Still, Davidson and colleagues said the world will have to cut fertilizer usage by 50 percent and also persuade consumers to rely less on the amount of meat consumed if we are to change the climate forecast. That will be a tough sell, Davidson admits. Meat is a widely used staple in the developed world, and in developing countries, such as India and China, meat consumption is on the rise as well, a frightening scenario for global warming, as the two countries combined make up more than a quarter the world’s population.
“I think there are huge challenges in convincing people in the west to reduce portion sizes or the frequency of eating meat. That is part of our culture right now,” Davidson told The Guardian‘s Suzanne Goldenberg.
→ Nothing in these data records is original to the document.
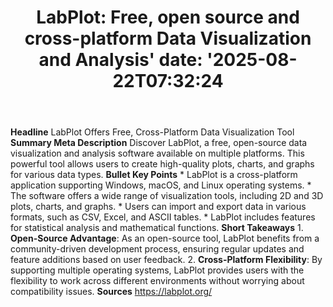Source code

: ﻿---
title: "LabPlot: Free, open source and cross-platform Data Visualization and Analysis'
date: '2025-08-22T07:32:24"
category: "Markets"
summary: ""
slug: "labplot free open source and crossplatform data visualizatio"
source_urls:
  - "https://labplot.org/"
seo:
  title: "LabPlot: Free, open source and cross-platform Data Visualization and Analysis | Hash n Hedge'
  description: '"
  keywords: ["news", "markets", "brief"]
---
**Headline** LabPlot Offers Free, Cross-Platform Data Visualization Tool  **Summary Meta Description** Discover LabPlot, a free, open-source data visualization and analysis software available on multiple platforms. This powerful tool allows users to create high-quality plots, charts, and graphs for various data types.  **Bullet Key Points**  * LabPlot is a cross-platform application supporting Windows, macOS, and Linux operating systems. * The software offers a wide range of visualization tools, including 2D and 3D plots, charts, and graphs. * Users can import and export data in various formats, such as CSV, Excel, and ASCII tables. * LabPlot includes features for statistical analysis and mathematical functions.  **Short Takeaways**  1. **Open-Source Advantage**: As an open-source tool, LabPlot benefits from a community-driven development process, ensuring regular updates and feature additions based on user feedback. 2. **Cross-Platform Flexibility**: By supporting multiple operating systems, LabPlot provides users with the flexibility to work across different environments without worrying about compatibility issues.  **Sources** https://labplot.org/ 
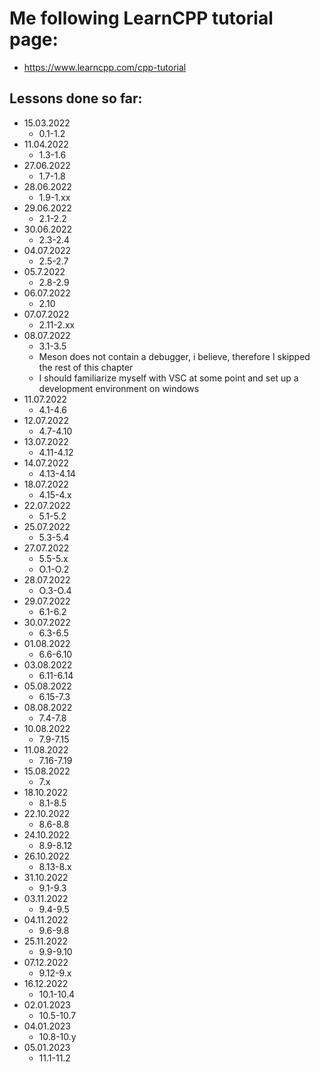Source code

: # Me following LearnCPP tutorial page:
  - https://www.learncpp.com/cpp-tutorial
## Lessons done so far:
  - 15.03.2022
	* 0.1-1.2
  - 11.04.2022
	* 1.3-1.6
  - 27.06.2022
    * 1.7-1.8
  - 28.06.2022
    * 1.9-1.xx
  - 29.06.2022
    * 2.1-2.2
  - 30.06.2022
    * 2.3-2.4
  - 04.07.2022
    * 2.5-2.7
  - 05.7.2022
    * 2.8-2.9
  - 06.07.2022
    * 2.10
  - 07.07.2022
    * 2.11-2.xx
  - 08.07.2022
    * 3.1-3.5
    * Meson does not contain a debugger, i believe, therefore I skipped the rest of this chapter
    * I should familiarize myself with VSC at some point and set up a development environment on windows
  - 11.07.2022
    * 4.1-4.6
  - 12.07.2022
    * 4.7-4.10
  - 13.07.2022
    * 4.11-4.12
  - 14.07.2022
    * 4.13-4.14
  - 18.07.2022
    * 4.15-4.x
  - 22.07.2022
    * 5.1-5.2
  - 25.07.2022
    * 5.3-5.4
  - 27.07.2022
    * 5.5-5.x
    * O.1-O.2
  - 28.07.2022
    * O.3-O.4
  - 29.07.2022
    * 6.1-6.2 
  - 30.07.2022
    * 6.3-6.5
  - 01.08.2022
    * 6.6-6.10
  - 03.08.2022
    * 6.11-6.14
  - 05.08.2022
    * 6.15-7.3
  - 08.08.2022
    * 7.4-7.8
  - 10.08.2022
    * 7.9-7.15
  - 11.08.2022
    * 7.16-7.19
  - 15.08.2022
    * 7.x
  - 18.10.2022
    * 8.1-8.5
  - 22.10.2022
    * 8.6-8.8
  - 24.10.2022
    * 8.9-8.12
  - 26.10.2022
    * 8.13-8.x
  - 31.10.2022
    * 9.1-9.3
  - 03.11.2022
    * 9.4-9.5
  - 04.11.2022
    * 9.6-9.8
  - 25.11.2022
    * 9.9-9.10
  - 07.12.2022
    * 9.12-9.x
  - 16.12.2022
    * 10.1-10.4
  - 02.01.2023
    * 10.5-10.7
  - 04.01.2023
    * 10.8-10.y
  - 05.01.2023
    * 11.1-11.2
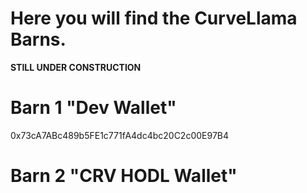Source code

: # Here you will find the CurveLlama Barns.

  **STILL UNDER CONSTRUCTION**

# Barn 1 "Dev Wallet"
0x73cA7ABc489b5FE1c771fA4dc4bc20C2c00E97B4
# Barn 2 "CRV HODL Wallet"
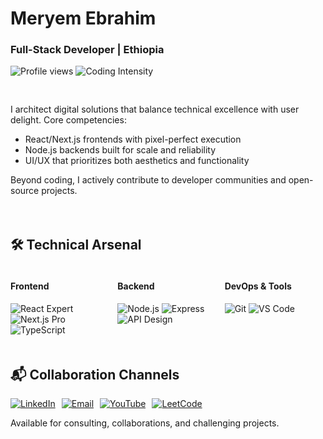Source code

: <h1 class="gradient-text">Meryem Ebrahim</h1>

<div class="ethiopia-flag">
  <h3>Full-Stack Developer | Ethiopia</h3>
</div>

<p>
  <img src="https://komarev.com/ghpvc/?username=meryem-hub&label=Profile+Views&color=ff69b4&style=flat-square" alt="Profile views"/>
  <img src="https://img.shields.io/badge/Coding_Intensity-Maximum_Overdrive-yellowgreen" alt="Coding Intensity"/>
</p>

<div style="display: grid; grid-template-columns: repeat(auto-fit, minmax(300px, 1fr)); gap: 20px; margin-top: 30px;">

  <div class="card">
    <p>I architect digital solutions that balance technical excellence with user delight. Core competencies:</p>
    <ul>
      <li>React/Next.js frontends with pixel-perfect execution</li>
      <li>Node.js backends built for scale and reliability</li>
      <li>UI/UX that prioritizes both aesthetics and functionality</li>
    </ul>
    <p>Beyond coding, I actively contribute to developer communities and open-source projects.</p>
  </div>

  <div class="card">
    <h2>🛠️ Technical Arsenal</h2>
    <div style="display: grid; grid-template-columns: repeat(3, 1fr); gap: 10px;">
      <div>
        <h4>Frontend</h4>
        <img src="https://img.shields.io/badge/React-61DAFB?logo=react" alt="React Expert">
        <img src="https://img.shields.io/badge/Next.js-000000?logo=next.js" alt="Next.js Pro">
        <img src="https://img.shields.io/badge/TypeScript-3178C6?logo=typescript" alt="TypeScript">
      </div>
      <div>
        <h4>Backend</h4>
        <img src="https://img.shields.io/badge/Node.js-339933?logo=node.js" alt="Node.js">
        <img src="https://img.shields.io/badge/Express-000000?logo=express" alt="Express">
        <img src="https://img.shields.io/badge/API_Design-FF6B6B" alt="API Design">
      </div>
      <div>
        <h4>DevOps & Tools</h4>
        <img src="https://img.shields.io/badge/Git-Version_Control-F05032?logo=git" alt="Git">
        <img src="https://img.shields.io/badge/VSCode-007ACC?logo=visual-studio-code" alt="VS Code">
      </div>
    </div>
  </div>

  <div class="card">
    <h2>📬 Collaboration Channels</h2>
    <div style="display: flex; flex-wrap: wrap; gap: 10px;">
      <a href="https://linkedin.com/in/meryem-ebrahim-05219a323" target="_blank">
        <img src="https://img.shields.io/badge/LinkedIn-Professional_Network-0077B5?logo=linkedin" alt="LinkedIn">
      </a>
      <a href="mailto:meryemebrahim.46@gmail.com">
        <img src="https://img.shields.io/badge/Email-Direct_Contact-D14836?logo=gmail" alt="Email">
      </a>
      <a href="https://www.youtube.com/@ሂላልTube" target="_blank">
        <img src="https://img.shields.io/badge/YouTube-FF0000?logo=youtube" alt="YouTube">
      </a>
      <a href="https://www.leetcode.com/meryem_ebra" target="_blank">
        <img src="https://img.shields.io/badge/LeetCode-Problem_Solver-FFA116?logo=leetcode" alt="LeetCode">
      </a>
    </div>
    <p>Available for consulting, collaborations, and challenging projects.</p>
  </div>
</div>



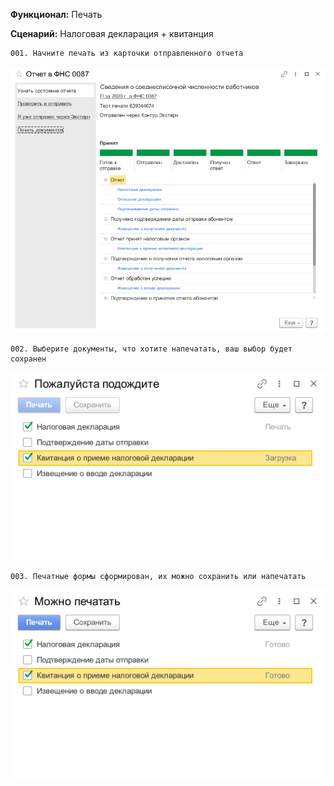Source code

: **Функционал:** Печать


**Сценарий:** Налоговая декларация + квитанция

	001. Начните печать из карточки отправленного отчета
![](Печать/Печать_4_Налоговая_декларация__квитанци_001.png)

	002. Выберите документы, что хотите напечатать, ваш выбор будет сохранен
![](Печать/Печать_11_Налоговая_декларация__квитанци_002.png)

	003. Печатные формы сформирован, их можно сохранить или напечатать
![](Печать/Печать_13_Налоговая_декларация__квитанци_003.png)

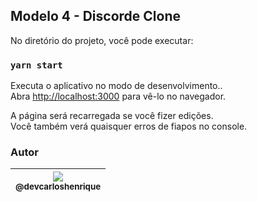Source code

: ## Modelo 4 - Discorde Clone

No diretório do projeto, você pode executar:

### `yarn start`

Executa o aplicativo no modo de desenvolvimento..<br />Abra [http://localhost:3000](http://localhost:3000) para vê-lo no navegador.


A página será recarregada se você fizer edições. <br />  Você também verá quaisquer erros de fiapos no  console.


### Autor

| [<img src="https://avatars2.githubusercontent.com/u/57951744?s=180&v=4"><br><sub>@devcarloshenrique</sub>](https://github.com/devcarloshenrique) |
| :---: |

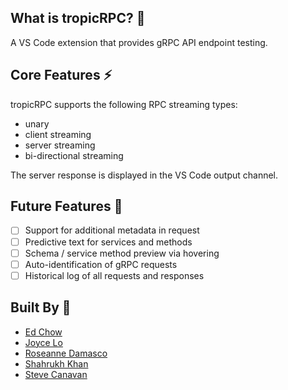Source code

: ## What is tropicRPC? :pineapple:
A VS Code extension that provides gRPC API endpoint testing.

## Core Features :zap:
tropicRPC supports the following RPC streaming types:
- unary
- client streaming
- server streaming
- bi-directional streaming

The server response is displayed in the VS Code output channel.

## Future Features :tropical_drink:
- [ ] Support for additional metadata in request
- [ ] Predictive text for services and methods
- [ ] Schema / service method preview via hovering
- [ ] Auto-identification of gRPC requests
- [ ] Historical log of all requests and responses

## Built By :yellow_heart:
- [Ed Chow](https://github.com/edkchow)
- [Joyce Lo](https://github.com/joycelo)
- [Roseanne Damasco](https://github.com/rosedamasco)
- [Shahrukh Khan](https://github.com/ShahruKhanHub)
- [Steve Canavan](https://github.com/stevencanavan)
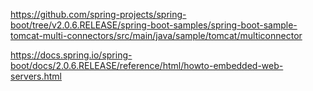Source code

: 
https://github.com/spring-projects/spring-boot/tree/v2.0.6.RELEASE/spring-boot-samples/spring-boot-sample-tomcat-multi-connectors/src/main/java/sample/tomcat/multiconnector

https://docs.spring.io/spring-boot/docs/2.0.6.RELEASE/reference/html/howto-embedded-web-servers.html
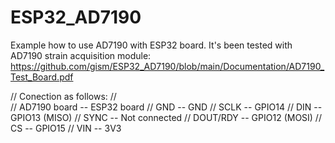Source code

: # ESP32_AD7190

Example how to use AD7190 with ESP32 board.
It's been tested with AD7190 strain acquisition module:
https://github.com/gism/ESP32_AD7190/blob/main/Documentation/AD7190_Test_Board.pdf

//    Conection as follows:
//    
//    AD7190 board -- ESP32 board
//           GND   --  GND
//           SCLK  --  GPIO14
//           DIN   --  GPIO13 (MISO)
//           SYNC  --  Not connected
//       DOUT/RDY  --  GPIO12 (MOSI)
//           CS    --  GPIO15
//           VIN   --  3V3
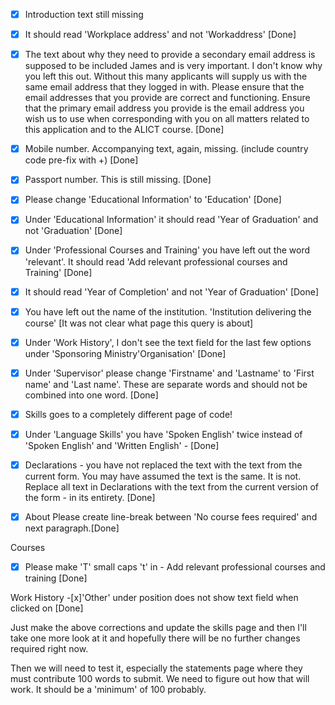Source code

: - [x] Introduction text still missing

- [x] It should read 'Workplace address' and not 'Workaddress' [Done]

- [x] The text about why they need to provide a secondary email address is supposed to be included James and is very important. I don't know why you left this out. Without this many applicants will supply us with the same email address that they logged in with.
Please ensure that the email addresses that you provide are correct and functioning. Ensure that the primary email address you provide is the email address you wish us to use when corresponding with you on all matters related to this application and to the ALICT course. [Done]

- [x] Mobile number. Accompanying text, again, missing.
(include country code pre-fix with +) [Done]

- [x] Passport number. This is still missing. [Done]

- [x] Please change 'Educational Information' to 'Education' [Done]

- [x] Under 'Educational Information' it should read 'Year of Graduation' and not 'Graduation' [Done]

- [x] Under 'Professional Courses and Training' you have left out the word 'relevant'. It should read 'Add relevant professional courses and Training' [Done]

- [x] It should read 'Year of Completion' and not 'Year of Graduation' [Done]

- [x] You have left out the name of the institution. 'Institution delivering the course' [It was not clear what page this query is about]

- [x] Under 'Work History', I don't see the text field for the last few options under 'Sponsoring Ministry'Organisation' [Done]

- [x] Under 'Supervisor' please change 'Firstname' and 'Lastname' to 'First name' and 'Last name'. These are separate words and should not be combined into one word. [Done]

- [x] Skills goes to a completely different page of code!

- [x] Under 'Language Skills' you have 'Spoken English' twice instead of 'Spoken English' and 'Written English' - [Done]

- [x] Declarations - you have not replaced the text with the text from the current form. You may have assumed the text is the same. It is not. Replace all text in Declarations with the text from the current version of the form - in its entirety. [Done]

- [x] About
Please create line-break between 'No course fees required' and next paragraph.[Done]

Courses 
- [x] Please make 'T' small caps 't' in - Add relevant professional courses and training [Done]

Work History
-[x]'Other' under position does not show text field when clicked on [Done]


Just make the above corrections and update the skills page and then I'll take one more look at it and hopefully there will be no further changes required right now.

Then we will need to test it, especially the statements page where they must contribute 100 words to submit. We need to figure out how that will work. It should be a 'minimum' of 100 probably.
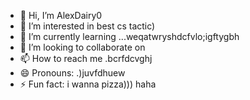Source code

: - 👋 Hi, I’m AlexDairy0
- 👀 I’m interested in best cs tactic)
- 🌱 I’m currently learning ...weqatwryshdcfvlo;igftygbh
- 💞️ I’m looking to collaborate on 
- 📫 How to reach me .bcrfdcvghj
- 😄 Pronouns: .)juvfdhuew
- ⚡ Fun fact: i wanna pizza))) haha
<!---
AlexDairy0/AlexDairy0 is a ✨ special ✨ repository because its `README.md` (this file) appears on your GitHub profile.
You can click the Preview link to take a look at your changes.
---
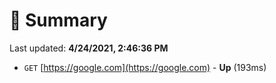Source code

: # 📖 Summary
Last updated: **4/24/2021, 2:46:36 PM**

- `GET` [https://google.com](https://google.com) - **Up** (193ms)

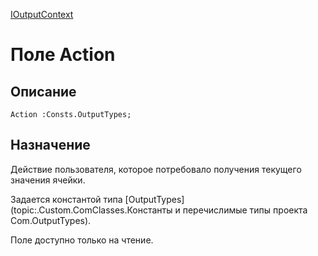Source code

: ﻿---
Link: .IOutputContext.@Action
---

[IOutputContext](Default)

# Поле Action

## Описание

    Action :Consts.OutputTypes;

## Назначение

Действие пользователя, которое потребовало получения текущего значения ячейки.

Задается константой типа [OutputTypes](topic:.Custom.ComClasses.Константы и перечислимые типы проекта Com.OutputTypes).

Поле доступно только на чтение.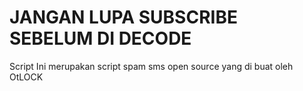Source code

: # JANGAN LUPA SUBSCRIBE SEBELUM DI DECODE
Script Ini merupakan script spam sms
open source yang di buat oleh OtLOCK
In order to reduce global emissions of N2O, it will be necessary to apply certain changes to the food production process. Scientist have focused more on agriculture’s impact on climate change over the past few years, and the problem of growing enough food for the ballooning world population.
The IPCC, the UN’s climate body, makes it clear that deep cuts to nitrous oxide emissions are needed to help stave off dangerous climate change.
Growing feed crops for cattle and pigs produces more N2O emissions than crops that go directly into the human food chain. The climate panel states that eating less meat would reduce the demand for fertilizer as well as reduce the amount of manure produced, which raises the levels of one of the other climate offenders, methane.
Davidson suggested that changes in current farming practice — such as growing winter ground cover crops — would help absorb nitrogen and prevent its release into the atmosphere.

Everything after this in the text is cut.